• Data provided
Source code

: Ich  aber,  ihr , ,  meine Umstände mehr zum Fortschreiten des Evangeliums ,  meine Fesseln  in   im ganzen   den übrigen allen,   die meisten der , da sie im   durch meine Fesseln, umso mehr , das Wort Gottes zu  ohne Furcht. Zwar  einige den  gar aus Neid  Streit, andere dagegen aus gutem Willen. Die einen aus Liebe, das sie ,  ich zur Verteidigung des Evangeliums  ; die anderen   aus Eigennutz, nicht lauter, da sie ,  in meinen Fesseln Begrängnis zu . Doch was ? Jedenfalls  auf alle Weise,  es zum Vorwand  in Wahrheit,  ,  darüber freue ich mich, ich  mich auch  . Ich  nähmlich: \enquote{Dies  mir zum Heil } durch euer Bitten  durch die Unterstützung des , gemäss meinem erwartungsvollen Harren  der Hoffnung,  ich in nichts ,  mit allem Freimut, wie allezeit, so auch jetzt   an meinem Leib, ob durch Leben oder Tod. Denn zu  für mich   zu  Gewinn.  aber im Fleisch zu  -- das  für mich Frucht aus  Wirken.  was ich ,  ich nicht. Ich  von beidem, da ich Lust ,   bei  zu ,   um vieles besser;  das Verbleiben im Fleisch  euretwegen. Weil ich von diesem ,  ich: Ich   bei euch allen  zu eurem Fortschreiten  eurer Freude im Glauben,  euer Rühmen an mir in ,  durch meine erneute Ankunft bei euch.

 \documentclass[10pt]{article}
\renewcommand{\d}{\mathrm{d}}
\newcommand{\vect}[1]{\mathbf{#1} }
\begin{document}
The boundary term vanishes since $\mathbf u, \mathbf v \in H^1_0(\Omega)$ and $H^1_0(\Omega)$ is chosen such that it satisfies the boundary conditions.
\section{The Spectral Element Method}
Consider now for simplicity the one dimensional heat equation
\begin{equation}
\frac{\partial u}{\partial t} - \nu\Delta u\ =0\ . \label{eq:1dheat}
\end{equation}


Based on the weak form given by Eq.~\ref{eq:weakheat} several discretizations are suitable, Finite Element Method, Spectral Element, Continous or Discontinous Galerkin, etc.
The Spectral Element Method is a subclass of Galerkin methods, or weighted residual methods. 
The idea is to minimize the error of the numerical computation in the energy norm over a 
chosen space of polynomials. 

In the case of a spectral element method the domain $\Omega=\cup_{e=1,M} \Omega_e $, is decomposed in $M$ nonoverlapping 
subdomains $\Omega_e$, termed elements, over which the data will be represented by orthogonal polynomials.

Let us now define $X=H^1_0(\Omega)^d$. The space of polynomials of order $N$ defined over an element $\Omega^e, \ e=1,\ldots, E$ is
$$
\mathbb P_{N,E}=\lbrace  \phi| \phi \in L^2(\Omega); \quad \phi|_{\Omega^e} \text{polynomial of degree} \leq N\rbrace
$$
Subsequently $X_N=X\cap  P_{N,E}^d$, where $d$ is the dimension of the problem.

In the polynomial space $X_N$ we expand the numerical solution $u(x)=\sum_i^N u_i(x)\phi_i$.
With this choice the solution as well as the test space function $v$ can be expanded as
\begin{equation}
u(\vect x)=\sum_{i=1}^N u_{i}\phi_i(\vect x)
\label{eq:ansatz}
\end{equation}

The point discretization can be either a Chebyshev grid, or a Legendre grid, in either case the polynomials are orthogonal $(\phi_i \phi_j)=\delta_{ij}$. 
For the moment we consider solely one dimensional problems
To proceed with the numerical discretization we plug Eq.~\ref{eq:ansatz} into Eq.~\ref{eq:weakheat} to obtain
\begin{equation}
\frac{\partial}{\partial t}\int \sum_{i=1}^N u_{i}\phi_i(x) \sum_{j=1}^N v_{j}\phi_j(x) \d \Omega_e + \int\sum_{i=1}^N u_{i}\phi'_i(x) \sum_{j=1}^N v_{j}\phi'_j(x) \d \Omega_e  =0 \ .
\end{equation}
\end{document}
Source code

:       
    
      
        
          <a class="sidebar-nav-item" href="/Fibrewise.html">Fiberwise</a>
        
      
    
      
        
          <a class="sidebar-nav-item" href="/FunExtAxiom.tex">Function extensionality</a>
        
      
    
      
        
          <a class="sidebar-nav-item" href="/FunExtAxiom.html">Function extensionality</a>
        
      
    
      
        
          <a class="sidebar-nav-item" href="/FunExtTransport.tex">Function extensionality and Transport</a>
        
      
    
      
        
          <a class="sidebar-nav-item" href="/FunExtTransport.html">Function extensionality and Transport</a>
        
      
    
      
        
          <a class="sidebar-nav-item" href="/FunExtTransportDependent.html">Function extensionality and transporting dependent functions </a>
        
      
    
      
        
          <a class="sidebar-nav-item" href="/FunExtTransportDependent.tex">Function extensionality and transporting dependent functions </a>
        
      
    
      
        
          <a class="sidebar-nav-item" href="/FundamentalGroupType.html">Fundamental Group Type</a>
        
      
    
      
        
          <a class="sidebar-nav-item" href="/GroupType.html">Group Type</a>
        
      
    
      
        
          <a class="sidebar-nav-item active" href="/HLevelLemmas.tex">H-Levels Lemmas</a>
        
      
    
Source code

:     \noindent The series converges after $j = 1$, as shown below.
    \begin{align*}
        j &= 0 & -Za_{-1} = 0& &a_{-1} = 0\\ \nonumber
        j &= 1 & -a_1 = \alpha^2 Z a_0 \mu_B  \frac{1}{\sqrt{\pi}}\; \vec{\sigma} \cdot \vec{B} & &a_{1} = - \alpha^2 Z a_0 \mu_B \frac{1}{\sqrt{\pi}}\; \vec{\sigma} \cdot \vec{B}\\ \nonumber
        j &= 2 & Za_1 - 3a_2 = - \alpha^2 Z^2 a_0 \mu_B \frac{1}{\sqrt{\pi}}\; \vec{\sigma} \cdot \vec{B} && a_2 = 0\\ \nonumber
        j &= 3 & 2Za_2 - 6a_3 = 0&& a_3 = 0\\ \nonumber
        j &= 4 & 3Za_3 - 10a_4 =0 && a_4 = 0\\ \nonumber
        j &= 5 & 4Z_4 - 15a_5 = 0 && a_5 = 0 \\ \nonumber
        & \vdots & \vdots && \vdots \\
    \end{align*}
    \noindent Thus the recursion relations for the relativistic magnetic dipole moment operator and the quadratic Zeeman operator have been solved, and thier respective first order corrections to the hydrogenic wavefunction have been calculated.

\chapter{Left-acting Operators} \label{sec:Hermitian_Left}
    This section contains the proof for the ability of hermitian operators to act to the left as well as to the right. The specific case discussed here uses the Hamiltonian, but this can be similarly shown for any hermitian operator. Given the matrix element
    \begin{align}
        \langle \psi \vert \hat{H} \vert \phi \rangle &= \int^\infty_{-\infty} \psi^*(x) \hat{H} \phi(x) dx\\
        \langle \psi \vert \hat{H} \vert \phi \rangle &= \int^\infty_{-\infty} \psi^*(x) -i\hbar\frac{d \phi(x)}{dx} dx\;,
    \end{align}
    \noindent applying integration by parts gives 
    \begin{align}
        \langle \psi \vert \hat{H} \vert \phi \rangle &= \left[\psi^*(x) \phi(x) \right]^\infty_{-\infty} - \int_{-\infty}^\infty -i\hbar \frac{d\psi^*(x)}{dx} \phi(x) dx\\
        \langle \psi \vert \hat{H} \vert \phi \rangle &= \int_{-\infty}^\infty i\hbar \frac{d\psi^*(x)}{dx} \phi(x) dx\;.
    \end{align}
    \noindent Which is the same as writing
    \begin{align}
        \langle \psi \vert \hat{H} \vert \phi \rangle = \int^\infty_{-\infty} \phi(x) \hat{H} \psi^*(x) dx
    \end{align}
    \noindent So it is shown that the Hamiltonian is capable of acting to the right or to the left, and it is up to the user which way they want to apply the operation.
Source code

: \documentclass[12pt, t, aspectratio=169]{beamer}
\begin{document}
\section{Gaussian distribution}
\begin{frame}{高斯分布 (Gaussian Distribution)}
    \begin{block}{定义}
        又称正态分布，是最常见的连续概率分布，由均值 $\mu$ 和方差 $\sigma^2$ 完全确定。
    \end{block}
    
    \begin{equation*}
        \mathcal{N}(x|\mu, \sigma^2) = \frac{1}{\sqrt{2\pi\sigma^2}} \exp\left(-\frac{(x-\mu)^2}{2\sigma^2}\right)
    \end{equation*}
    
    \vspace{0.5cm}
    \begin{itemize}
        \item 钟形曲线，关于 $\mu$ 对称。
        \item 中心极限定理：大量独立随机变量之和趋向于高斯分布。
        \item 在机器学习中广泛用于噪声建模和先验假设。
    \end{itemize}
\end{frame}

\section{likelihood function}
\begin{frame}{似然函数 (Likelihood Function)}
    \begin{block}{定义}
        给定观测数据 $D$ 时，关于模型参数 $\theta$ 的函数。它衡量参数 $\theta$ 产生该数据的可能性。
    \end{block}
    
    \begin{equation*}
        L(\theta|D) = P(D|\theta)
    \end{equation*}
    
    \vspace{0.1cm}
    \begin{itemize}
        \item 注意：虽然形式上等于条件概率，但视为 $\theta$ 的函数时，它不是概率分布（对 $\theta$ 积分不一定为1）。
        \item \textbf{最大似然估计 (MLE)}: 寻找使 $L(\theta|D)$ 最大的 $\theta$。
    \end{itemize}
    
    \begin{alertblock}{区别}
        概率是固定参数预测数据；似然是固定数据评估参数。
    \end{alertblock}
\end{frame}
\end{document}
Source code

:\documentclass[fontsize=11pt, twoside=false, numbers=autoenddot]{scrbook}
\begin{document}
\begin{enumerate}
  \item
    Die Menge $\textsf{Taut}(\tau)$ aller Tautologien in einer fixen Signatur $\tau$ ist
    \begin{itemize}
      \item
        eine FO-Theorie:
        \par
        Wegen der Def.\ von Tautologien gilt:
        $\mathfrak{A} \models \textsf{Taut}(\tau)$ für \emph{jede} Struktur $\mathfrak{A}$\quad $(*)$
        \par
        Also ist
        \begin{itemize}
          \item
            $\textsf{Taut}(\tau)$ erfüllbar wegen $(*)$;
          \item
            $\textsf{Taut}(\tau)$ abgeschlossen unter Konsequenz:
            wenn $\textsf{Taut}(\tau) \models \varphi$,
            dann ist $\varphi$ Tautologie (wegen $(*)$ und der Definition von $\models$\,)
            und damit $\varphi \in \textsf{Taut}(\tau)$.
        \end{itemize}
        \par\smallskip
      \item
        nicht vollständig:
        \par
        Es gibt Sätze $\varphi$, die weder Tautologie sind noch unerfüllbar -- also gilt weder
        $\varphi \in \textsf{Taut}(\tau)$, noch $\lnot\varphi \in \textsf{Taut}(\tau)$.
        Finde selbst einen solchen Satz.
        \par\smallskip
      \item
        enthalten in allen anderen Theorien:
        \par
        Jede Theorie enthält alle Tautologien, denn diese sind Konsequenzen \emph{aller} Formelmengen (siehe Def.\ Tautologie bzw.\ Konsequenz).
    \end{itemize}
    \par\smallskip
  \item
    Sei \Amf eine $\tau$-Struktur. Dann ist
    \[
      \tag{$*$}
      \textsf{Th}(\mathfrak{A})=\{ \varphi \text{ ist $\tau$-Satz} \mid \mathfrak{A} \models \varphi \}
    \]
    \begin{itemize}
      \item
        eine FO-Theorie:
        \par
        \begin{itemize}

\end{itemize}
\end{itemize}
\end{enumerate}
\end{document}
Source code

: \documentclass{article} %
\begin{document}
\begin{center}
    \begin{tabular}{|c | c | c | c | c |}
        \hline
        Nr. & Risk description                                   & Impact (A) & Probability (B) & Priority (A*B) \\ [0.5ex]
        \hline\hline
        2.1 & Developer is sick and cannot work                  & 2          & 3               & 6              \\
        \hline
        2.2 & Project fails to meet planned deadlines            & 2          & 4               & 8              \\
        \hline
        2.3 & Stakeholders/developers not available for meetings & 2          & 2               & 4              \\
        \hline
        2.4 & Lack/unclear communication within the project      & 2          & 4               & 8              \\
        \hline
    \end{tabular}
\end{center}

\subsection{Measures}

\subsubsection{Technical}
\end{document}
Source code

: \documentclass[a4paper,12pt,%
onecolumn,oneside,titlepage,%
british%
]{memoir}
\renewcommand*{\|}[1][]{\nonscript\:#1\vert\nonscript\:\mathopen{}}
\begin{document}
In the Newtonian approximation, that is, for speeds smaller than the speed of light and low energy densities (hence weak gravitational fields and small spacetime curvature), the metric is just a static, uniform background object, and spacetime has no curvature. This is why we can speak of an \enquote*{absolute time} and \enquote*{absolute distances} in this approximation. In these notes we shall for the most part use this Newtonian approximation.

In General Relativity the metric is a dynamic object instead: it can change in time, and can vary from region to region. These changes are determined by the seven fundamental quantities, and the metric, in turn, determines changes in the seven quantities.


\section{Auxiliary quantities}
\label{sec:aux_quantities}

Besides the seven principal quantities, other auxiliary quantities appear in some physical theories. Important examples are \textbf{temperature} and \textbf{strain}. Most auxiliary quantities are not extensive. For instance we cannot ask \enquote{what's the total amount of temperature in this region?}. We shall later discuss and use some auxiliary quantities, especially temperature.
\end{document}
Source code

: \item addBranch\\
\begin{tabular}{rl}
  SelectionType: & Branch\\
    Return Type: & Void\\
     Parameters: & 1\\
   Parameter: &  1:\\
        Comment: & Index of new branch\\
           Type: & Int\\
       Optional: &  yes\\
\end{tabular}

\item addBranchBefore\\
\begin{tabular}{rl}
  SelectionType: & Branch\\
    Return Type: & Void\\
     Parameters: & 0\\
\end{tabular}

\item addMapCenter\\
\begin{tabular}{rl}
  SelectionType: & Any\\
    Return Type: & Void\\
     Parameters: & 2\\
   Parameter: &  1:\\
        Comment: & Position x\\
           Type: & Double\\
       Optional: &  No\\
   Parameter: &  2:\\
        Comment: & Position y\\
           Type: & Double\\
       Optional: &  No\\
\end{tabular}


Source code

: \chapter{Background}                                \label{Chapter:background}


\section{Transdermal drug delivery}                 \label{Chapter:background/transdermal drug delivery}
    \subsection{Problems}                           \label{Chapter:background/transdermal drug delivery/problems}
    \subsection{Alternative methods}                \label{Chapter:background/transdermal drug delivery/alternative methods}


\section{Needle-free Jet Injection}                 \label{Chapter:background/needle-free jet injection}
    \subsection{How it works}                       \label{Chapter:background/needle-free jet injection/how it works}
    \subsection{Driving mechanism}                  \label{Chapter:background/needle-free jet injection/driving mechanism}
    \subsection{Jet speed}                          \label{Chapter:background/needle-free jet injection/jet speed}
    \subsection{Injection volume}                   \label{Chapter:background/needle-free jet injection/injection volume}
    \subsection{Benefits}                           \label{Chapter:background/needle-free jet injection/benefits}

• About this task
Lines with "sind": return each one from the data above.

• Finished exercise
        Es gibt Sätze $\varphi$, die weder Tautologie sind noch unerfüllbar -- also gilt weder
        Jede Theorie enthält alle Tautologien, denn diese sind Konsequenzen \emph{aller} Formelmengen (siehe Def.\ Tautologie bzw.\ Konsequenz).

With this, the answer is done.